[Opening EXTRACTED INFORMATION section]
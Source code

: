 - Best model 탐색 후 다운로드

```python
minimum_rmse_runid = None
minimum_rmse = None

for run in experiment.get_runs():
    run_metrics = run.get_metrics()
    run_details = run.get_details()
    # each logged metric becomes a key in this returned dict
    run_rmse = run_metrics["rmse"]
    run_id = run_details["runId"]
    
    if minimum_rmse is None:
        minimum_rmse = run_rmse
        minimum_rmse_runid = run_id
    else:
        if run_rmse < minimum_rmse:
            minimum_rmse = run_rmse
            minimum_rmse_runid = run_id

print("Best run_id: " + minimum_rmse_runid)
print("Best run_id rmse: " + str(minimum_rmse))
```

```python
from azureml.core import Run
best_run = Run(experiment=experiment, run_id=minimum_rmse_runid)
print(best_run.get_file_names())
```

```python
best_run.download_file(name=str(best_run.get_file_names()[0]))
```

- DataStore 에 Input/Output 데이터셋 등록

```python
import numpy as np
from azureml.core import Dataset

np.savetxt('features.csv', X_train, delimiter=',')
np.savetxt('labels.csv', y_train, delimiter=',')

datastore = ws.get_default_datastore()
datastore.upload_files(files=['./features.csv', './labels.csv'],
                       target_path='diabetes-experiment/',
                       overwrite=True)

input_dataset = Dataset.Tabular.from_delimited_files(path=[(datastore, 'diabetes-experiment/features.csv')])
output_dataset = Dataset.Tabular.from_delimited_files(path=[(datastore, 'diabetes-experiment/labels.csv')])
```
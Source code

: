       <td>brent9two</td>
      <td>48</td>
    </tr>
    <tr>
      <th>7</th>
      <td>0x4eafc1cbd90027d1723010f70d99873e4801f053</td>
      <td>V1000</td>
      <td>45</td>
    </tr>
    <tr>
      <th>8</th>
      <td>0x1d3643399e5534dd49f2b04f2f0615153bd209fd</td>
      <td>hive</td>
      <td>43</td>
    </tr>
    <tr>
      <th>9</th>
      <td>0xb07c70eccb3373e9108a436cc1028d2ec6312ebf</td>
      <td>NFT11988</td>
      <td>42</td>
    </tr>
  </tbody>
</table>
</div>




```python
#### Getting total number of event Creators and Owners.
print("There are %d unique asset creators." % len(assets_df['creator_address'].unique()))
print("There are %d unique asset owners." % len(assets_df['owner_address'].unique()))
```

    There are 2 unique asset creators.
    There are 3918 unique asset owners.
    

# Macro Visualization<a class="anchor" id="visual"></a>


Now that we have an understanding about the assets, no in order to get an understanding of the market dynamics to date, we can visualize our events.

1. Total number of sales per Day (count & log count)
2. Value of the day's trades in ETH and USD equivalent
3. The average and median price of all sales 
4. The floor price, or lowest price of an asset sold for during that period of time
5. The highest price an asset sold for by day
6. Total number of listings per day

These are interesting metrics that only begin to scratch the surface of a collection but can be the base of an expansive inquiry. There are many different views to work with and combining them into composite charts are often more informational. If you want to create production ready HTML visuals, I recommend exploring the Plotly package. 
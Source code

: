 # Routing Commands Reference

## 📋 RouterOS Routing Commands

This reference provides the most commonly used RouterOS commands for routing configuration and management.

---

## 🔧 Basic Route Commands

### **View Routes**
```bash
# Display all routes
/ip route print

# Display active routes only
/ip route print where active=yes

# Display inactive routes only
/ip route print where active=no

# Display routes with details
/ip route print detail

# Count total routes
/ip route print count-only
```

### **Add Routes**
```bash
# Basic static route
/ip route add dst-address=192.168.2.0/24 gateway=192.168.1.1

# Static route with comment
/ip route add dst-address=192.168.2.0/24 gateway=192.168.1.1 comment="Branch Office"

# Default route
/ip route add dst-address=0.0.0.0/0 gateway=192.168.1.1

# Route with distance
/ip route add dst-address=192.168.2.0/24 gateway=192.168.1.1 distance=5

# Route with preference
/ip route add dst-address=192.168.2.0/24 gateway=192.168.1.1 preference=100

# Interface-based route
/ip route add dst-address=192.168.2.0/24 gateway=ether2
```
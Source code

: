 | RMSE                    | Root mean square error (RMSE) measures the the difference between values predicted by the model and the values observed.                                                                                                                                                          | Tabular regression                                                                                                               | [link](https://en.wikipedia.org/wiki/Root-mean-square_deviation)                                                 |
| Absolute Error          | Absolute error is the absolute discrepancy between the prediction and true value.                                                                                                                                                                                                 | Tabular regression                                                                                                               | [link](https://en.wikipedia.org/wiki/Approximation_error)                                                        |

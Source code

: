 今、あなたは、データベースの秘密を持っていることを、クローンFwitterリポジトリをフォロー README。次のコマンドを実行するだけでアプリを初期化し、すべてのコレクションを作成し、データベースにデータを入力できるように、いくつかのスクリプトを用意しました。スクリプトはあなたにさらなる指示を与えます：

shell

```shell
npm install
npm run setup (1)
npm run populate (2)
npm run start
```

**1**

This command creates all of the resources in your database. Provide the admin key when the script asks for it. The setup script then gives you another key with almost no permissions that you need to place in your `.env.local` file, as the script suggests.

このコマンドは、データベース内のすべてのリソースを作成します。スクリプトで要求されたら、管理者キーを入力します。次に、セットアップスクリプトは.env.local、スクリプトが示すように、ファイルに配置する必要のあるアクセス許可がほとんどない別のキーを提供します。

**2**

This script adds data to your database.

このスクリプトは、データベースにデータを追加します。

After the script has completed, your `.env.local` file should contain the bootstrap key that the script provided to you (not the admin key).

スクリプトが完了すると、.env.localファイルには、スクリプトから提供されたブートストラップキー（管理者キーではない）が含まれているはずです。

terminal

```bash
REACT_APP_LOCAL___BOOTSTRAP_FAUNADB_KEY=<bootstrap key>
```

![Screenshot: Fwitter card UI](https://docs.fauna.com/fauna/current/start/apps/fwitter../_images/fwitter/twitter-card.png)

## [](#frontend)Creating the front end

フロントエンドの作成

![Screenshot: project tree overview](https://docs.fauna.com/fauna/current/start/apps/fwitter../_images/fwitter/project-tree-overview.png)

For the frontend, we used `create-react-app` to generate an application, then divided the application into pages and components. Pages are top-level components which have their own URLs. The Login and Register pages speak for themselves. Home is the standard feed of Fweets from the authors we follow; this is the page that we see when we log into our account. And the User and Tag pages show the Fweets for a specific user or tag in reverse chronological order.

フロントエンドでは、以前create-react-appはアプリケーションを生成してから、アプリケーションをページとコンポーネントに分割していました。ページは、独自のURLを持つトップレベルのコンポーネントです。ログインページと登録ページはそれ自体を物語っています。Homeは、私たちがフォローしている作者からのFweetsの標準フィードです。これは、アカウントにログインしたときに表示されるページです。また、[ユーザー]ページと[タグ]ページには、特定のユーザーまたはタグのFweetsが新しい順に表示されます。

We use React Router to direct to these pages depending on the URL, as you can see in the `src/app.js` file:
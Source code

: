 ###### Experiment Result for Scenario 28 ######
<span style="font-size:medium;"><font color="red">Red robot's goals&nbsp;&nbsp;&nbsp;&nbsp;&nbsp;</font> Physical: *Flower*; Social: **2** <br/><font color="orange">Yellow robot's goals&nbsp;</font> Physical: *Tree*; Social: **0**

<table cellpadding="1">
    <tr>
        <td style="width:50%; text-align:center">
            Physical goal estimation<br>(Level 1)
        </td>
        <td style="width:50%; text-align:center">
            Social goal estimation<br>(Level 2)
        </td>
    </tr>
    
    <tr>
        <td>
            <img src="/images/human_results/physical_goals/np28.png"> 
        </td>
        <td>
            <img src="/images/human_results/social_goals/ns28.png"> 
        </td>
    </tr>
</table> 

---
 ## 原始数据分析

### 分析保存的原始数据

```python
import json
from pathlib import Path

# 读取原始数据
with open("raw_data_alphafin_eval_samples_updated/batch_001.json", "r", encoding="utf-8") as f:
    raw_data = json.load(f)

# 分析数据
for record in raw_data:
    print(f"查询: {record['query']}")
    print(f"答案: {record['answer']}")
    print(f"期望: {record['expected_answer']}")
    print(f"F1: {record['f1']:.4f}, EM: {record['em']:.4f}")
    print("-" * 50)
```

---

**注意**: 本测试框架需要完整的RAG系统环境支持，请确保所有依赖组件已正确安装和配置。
[Closing EXTRACTED INFORMATION section]
▸ WHAT NEEDS TO BE DONE: Write out each line above with the word "Screenshot".

▸ ANSWER SECTION:
![Screenshot: Fwitter card UI](https://docs.fauna.com/fauna/current/start/apps/fwitter../_images/fwitter/twitter-card.png)
![Screenshot: project tree overview](https://docs.fauna.com/fauna/current/start/apps/fwitter../_images/fwitter/project-tree-overview.png)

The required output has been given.